Pietrolino 1. Le clown frappeur

L 'histoire de Pietrolino fut écrite il y a une dizaine d'années par Alejandro Jodorowsky à la demande de Marcel Marceau, dont il fut le partenaire de tournée dans les années 50. Faute de financement pour la porter sur scène, le projet de spectacle fut annulé et le manuscrit finit dans les tiroirs de Bruno Lecigne, éditeur aux Humanoïdes Associés. Les années s'écoulèrent, le texte s'égara mais restait en mémoire de l'homme qui en parla à Olivier Boiscommun, très intéressé par une adaptation. L'accord de Jodorowsky et la réapparition du précieux document accélérèrent alors la collaboration entre ces deux figures de la BD.

L'histoire, contée par Simio, compagnon de route de Pietrolino, débute sous l'occupation nazie, à Paris. Pour survivre, les deux hommes, accompagnés à contrecoeur de la provocante Colombella, se produisent dans des cafés. Le mime laisse alors tout son talent s'exprimer au travers de ses mains pour faire oublier aux clients la grisaille de ces années de plomb. Ce jour-là, le clou du spectacle, une métaphore mimée de la résistance contre l'Allemagne d'Hitler qui voit la victoire des Alliés, est interrompu par l'irruption de soldats allemands...

Une fois n'est pas coutume, le scénariste quitte la science-fiction qui l'a rendu célèbre pour un drame réaliste empreint de poésie. Malgré un contexte historique lourd et la détresse évidente du personnage principal, le ton du récit n'est pas pour autant dénué de légèreté grâce aux différentes scènes mimées. La voix off de Simio, qui nous accompagne tout au long de l'album, devient d'ailleurs vite indispensable et éclaircit avec délicatesse l'état d'esprit de son compagnon et l'illusion provoquée par la valse de ses mains. Si les ellipses de temps entre les différents évènements majeurs de la vie de Pietrolino hachent le rythme de l'ensemble et frustrent quelque peu le lecteur, celui-ci ne pourra s'empêcher de frémir d'émotion ou réagir face à l'injustice au fil des pages.
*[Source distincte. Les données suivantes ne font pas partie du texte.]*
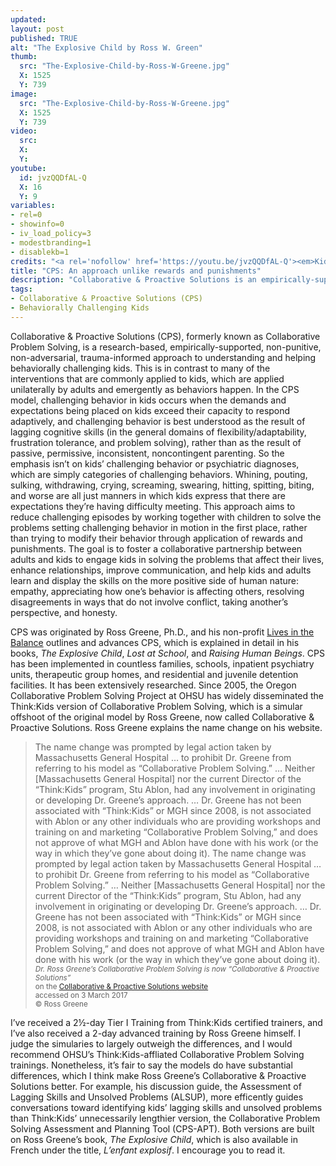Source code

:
 ```yaml
---
updated:
layout: post
published: TRUE
alt: "The Explosive Child by Ross W. Green"
thumb:
  src: "The-Explosive-Child-by-Ross-W-Greene.jpg"
  X: 1525
  Y: 739
image:
  src: "The-Explosive-Child-by-Ross-W-Greene.jpg"
  X: 1525
  Y: 739
video:
  src: 
  X: 
  Y: 
youtube:
  id: jvzQQDfAL-Q
  X: 16
  Y: 9
variables:
- rel=0
- showinfo=0
- iv_load_policy=3
- modestbranding=1
- disablekb=1
credits: "<a rel='nofollow' href='https://youtu.be/jvzQQDfAL-Q'><em>Kids Do Well if They Can</em></a> by <a rel='nofollow' href='https://youtube.com/user/DrRossGreene'>Ross Greene</a> is licensed under <a rel='nofollow' href='https://www.youtube.com/static?template=terms'>Standard YouTube License</a>."
title: "CPS: An approach unlike rewards and punishments"
description: "Collaborative & Proactive Solutions is an empirically-supported, non-punitive, non-adversarial model for problem solving with behaviorally challenging kids."
tags:
- Collaborative & Proactive Solutions (CPS)
- Behaviorally Challenging Kids
---
```

Collaborative & Proactive Solutions (CPS), formerly known as Collaborative Problem Solving, is a research-based, empirically-supported, non-punitive, non-adversarial, trauma-informed approach to understanding and helping behaviorally challenging kids. This is in contrast to many of the interventions that are commonly applied to kids, which are applied unilaterally by adults and emergently as behaviors happen. In the CPS model, challenging behavior in kids occurs when the demands and expectations being placed on kids exceed their capacity to respond adaptively, and challenging behavior is best understood as the result of lagging cognitive skills (in the general domains of flexibility/adaptability, frustration tolerance, and problem solving), rather than as the result of passive, permissive, inconsistent, noncontingent parenting. So the emphasis isn’t on kids’ challenging behavior or psychiatric diagnoses, which are simply categories of challenging behaviors. Whining, pouting, sulking, withdrawing, crying, screaming, swearing, hitting, spitting, biting, and worse are all just manners in which kids express that there are expectations they’re having difficulty meeting. This approach aims to reduce challenging episodes by working together with children to solve the problems setting challenging behavior in motion in the first place, rather than trying to modify their behavior through application of rewards and punishments. The goal is to foster a collaborative partnership between adults and kids to engage kids in solving the problems that affect their lives, enhance relationships, improve communication, and help kids and adults learn and display the skills on the more positive side of human nature: empathy, appreciating how one’s behavior is affecting others, resolving disagreements in ways that do not involve conflict, taking another’s perspective, and honesty. 

CPS was originated by Ross Greene, Ph.D., and his non-profit <a rel="nofollow" href="http://www.livesinthebalance.org">Lives in the Balance</a> outlines and advances CPS, which is explained in detail in his books, <i>The Explosive Child</i>, <i>Lost at School</i>, and <i>Raising Human Beings</i>. CPS has been implemented in countless families, schools, inpatient psychiatry units, therapeutic group homes, and residential and juvenile detention facilities. It has been extensively researched. Since 2005, the Oregon Collaborative Problem Solving Project at OHSU has widely disseminated the Think:Kids version of Collaborative Problem Solving, which is a simular offshoot of the original model by Ross Greene, now called Collaborative & Proactive Solutions. Ross Greene explains the name change on his website.

<blockquote cite="http://cpsconnection.com/interview-dr-ross-greene"><div>
The name change was prompted by legal action taken by Massachusetts General Hospital &hellip; to prohibit Dr. Greene from referring to his model as “Collaborative Problem Solving.” &hellip; Neither [Massachusetts General Hospital] nor the current Director of the “Think:Kids” program, Stu Ablon, had any involvement in originating or developing Dr. Greene’s approach. &hellip; Dr. Greene has not been associated with “Think:Kids” or MGH since 2008, is not associated with Ablon or any other individuals who are providing workshops and training on and marketing “Collaborative Problem Solving,” and does not approve of what MGH and Ablon have done with his work (or the way in which they’ve gone about doing it).
The name change was prompted by legal action taken by Massachusetts General Hospital &hellip; to prohibit Dr. Greene from referring to his model as “Collaborative Problem Solving.” &hellip; Neither [Massachusetts General Hospital] nor the current Director of the “Think:Kids” program, Stu Ablon, had any involvement in originating or developing Dr. Greene’s approach. &hellip; Dr. Greene has not been associated with “Think:Kids” or MGH since 2008, is not associated with Ablon or any other individuals who are providing workshops and training on and marketing “Collaborative Problem Solving,” and does not approve of what MGH and Ablon have done with his work (or the way in which they’ve gone about doing it).
<div class="citation"><small><cite>Dr. Ross Greene’s Collaborative Problem Solving is now “Collaborative & Proactive Solutions”</cite><br>on the <a rel="nofollow" href="http://cpsconnection.com/interview-dr-ross-greene" title="Dr. Ross Greene’s Collaborative Problem Solving is now “Collaborative & Proactive Solutions”">Collaborative & Proactive Solutions website</a><br>accessed on 3 March 2017<br>&copy; Ross Greene</small></div>
</div></blockquote>

I’ve received a 2&frac12;-day Tier I Training from Think:Kids certified trainers, and I’ve also received a 2-day advanced training by Ross Greene himself. I judge the simularies to largely outweigh the differences, and I would recommend OHSU’s Think:Kids-affliated Collaborative Problem Solving trainings. Nonetheless, it’s fair to say the models do have substantial differences, which I think make Ross Greene’s Collaborative & Proactive Solutions better. For example, his discussion guide, the Assessment of Lagging Skills and Unsolved Problems (ALSUP), more efficently guides conversations toward identifying kids’ lagging skills and unsolved problems than Think:Kids’ unnecessarily lengthier version, the Collaborative Problem Solving Assessment and Planning Tool (CPS-APT). Both versions are built on Ross Greene’s book, <i>The Explosive Child</i>, which is also available in French under the title, <i>L’enfant explosif</i>. I encourage you to read it.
Tout a déjà été dit sur le trait typique de Boiscommun. Ici plus réaliste, il conserve toutefois une poésie qui lui est propre. La représentation du mime Marceau, sous les traits de Pietrolino, se révèle d'ailleurs très juste. Le corps est longiligne et élastique, le costume, dépouillé et l'extrême expressivité du visage réunit la candeur et la mélancolie d'un homme fragilisé par la vie. Le dessinateur arrive avec brio à passer outre le silence qu'impose le pantomime et à susciter autant, si ce n'est plus d'émotions qu'avec des mots. Bien que le rythme du récit impose un nombre limité de décors, ceux-ci laissent entrevoir une fidèle interprétation du Paris de l'époque. Enfin, les teintes des couleurs directes varient au fil du récit. Froides sous l'occupation, elles se réchauffent à la Libération, mais c'est le rouge, aux multiples symboles (le théâtre, l'amour et la mutilation), qui ponctue toute la vie de Pietrolino.

Disparu trop tôt pour voir enfin se réaliser ce projet, le mime Marceau se voit offrir un bel hommage à découvrir.